Now I am trying to achieve another task: I have data already on GPU and want to copy it directly into the Texture of panda3D and then apply the Texture to some object. In this case, I can’t run self.win.addRenderTexture(tex, GraphicsOutput.RTMCopyTexture), and it will fail when call cudaGraphicsGLRegisterImage. So what does addRenderTexture do under the hood to make the tex.NativeId valid for cudaGraphicsGLRegisterImage? Can I just do that for a Texture but does not add it to the render texture list?

How exactly does it fail when using cudaGraphicsGLRegisterImage?

It is possible that addRenderTexture ends up changing some texture format settings or something like that, but then it should be possible to match those on the CUDA side.
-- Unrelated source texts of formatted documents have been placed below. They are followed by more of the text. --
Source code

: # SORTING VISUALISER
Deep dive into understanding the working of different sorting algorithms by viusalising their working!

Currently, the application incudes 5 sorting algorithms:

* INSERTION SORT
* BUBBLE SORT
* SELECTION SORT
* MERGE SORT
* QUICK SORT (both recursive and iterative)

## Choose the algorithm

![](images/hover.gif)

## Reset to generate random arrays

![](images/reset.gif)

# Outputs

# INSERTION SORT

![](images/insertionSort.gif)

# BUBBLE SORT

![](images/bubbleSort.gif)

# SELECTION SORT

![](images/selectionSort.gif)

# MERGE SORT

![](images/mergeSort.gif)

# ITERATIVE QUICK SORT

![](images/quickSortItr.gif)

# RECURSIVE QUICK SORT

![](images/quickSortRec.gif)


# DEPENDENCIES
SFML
The error message it returns is CUDA Error: invalid resource handle.

Is the source code here: panda3d/panda/src/display/graphicsOutput.cxx at 2ae6e5c6cec3e9cd5b46c3151429fc48c7a5c336 · panda3d/panda3d · GitHub(Texture%20*tex%2C%20RenderTextureMode%20mode%2C? I don’t see any special things it performed :frowning:

I am reading the source code of TextureContext here: panda3d/panda/src/glstuff/glTextureContext_src.cxx at v1.10.9 · panda3d/panda3d · GitHub, is it the right place? There is a get_handle method I want to try, but looks like it is not exposed to python?
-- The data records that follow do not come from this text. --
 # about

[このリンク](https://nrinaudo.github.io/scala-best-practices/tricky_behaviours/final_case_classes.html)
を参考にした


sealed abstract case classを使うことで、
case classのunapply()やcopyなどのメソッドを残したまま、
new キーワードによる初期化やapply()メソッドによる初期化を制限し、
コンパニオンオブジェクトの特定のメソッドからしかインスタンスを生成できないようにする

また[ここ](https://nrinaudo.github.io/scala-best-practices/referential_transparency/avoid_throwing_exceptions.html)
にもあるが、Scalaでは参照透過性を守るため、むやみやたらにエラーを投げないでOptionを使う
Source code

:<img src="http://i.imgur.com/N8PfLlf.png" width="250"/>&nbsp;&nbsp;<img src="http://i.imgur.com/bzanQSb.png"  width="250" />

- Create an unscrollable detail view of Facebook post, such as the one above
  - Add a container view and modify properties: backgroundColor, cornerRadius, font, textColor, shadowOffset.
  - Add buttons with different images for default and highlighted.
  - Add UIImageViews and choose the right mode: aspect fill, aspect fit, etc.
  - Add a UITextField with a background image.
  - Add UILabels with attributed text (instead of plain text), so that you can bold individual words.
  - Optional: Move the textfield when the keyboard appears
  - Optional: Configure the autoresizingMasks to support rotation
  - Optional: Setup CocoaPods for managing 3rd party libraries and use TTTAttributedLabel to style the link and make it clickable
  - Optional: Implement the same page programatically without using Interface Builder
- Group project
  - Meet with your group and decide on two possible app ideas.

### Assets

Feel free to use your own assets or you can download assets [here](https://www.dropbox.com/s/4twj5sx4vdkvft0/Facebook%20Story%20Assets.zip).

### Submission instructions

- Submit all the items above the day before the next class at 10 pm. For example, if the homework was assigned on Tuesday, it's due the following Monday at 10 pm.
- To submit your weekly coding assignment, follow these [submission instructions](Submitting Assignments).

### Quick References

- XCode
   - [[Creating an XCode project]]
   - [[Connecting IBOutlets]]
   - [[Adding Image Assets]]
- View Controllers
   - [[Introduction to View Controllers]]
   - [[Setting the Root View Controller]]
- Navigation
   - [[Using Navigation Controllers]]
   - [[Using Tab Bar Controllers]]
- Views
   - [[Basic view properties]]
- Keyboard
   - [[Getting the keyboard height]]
get_handle is not what you want, it is for the bindless texturing extension.

What is probably happening is that Panda generated a texture ID but didn’t actually create the texture yet (which happens when binding it for the first time).
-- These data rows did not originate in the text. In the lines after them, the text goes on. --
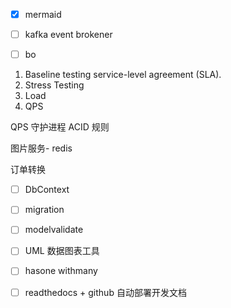 + [x] mermaid
* [ ] kafka event brokener
* [ ] bo



1. Baseline testing
 service-level agreement (SLA).
2. Stress Testing
3. Load
4. QPS


QPS
守护进程
ACID 规则

图片服务- redis


订单转换


+ [ ] DbContext
+ [ ] migration
+ [ ] modelvalidate
+ [ ] UML 数据图表工具
+ [ ] hasone withmany
+ [ ] readthedocs + github 自动部署开发文档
Assuming you have set up the texture correctly (using setup_2d_texture) and you have then called prepare and waited for that to complete (or prepare_now), Panda should have bound the texture for the first time, and it should be usable in CUDA.

I suspect you first investigate whether that perhaps hasn’t fully occurred yet. You can also use a tool like apitrace to dig down into the OpenGL calls that Panda3D is making.

OK, previously I used prepare_now, after switch to prepare it works now. Thanks a lot for your help!
For prepare_now, even though it returned the id, but from apitrace, it does not really generate the texture with OpenGL API, unless you upload some data to it and set this texture to some object. This can work for fixed size texture, but in my case, the texture size changes every frame, so I have to use prepare.

Ah, yes. I forgot that the regular prepare also calls GSG::update_texture, which is necessary for the bind call to be made and the image to be initialized.

@rdb , another question: for the same code, it works well if I used simpleprb or the RenderPipeline, but if I used the default render pipeline of Panda3D, then I will get below result when I try to read the texture buffer.

I used below code to setup the render to texture, and assume the texture size is render_height * render_width * 4, is this assumption not right when use the default render pipeline of Panda3D?

        self.screen_texture = Texture()
        self.win.addRenderTexture(self.screen_texture, GraphicsOutput.RTMCopyTexture)

I’m not sure why you would get different results without more information, but it might have something to do with the fact that both those solutions render the scene to an FBO instead of to the main window directly.

Using FilterManager/CommonFilters in stock Panda3D might also return to the configuration of rendering to an FBO.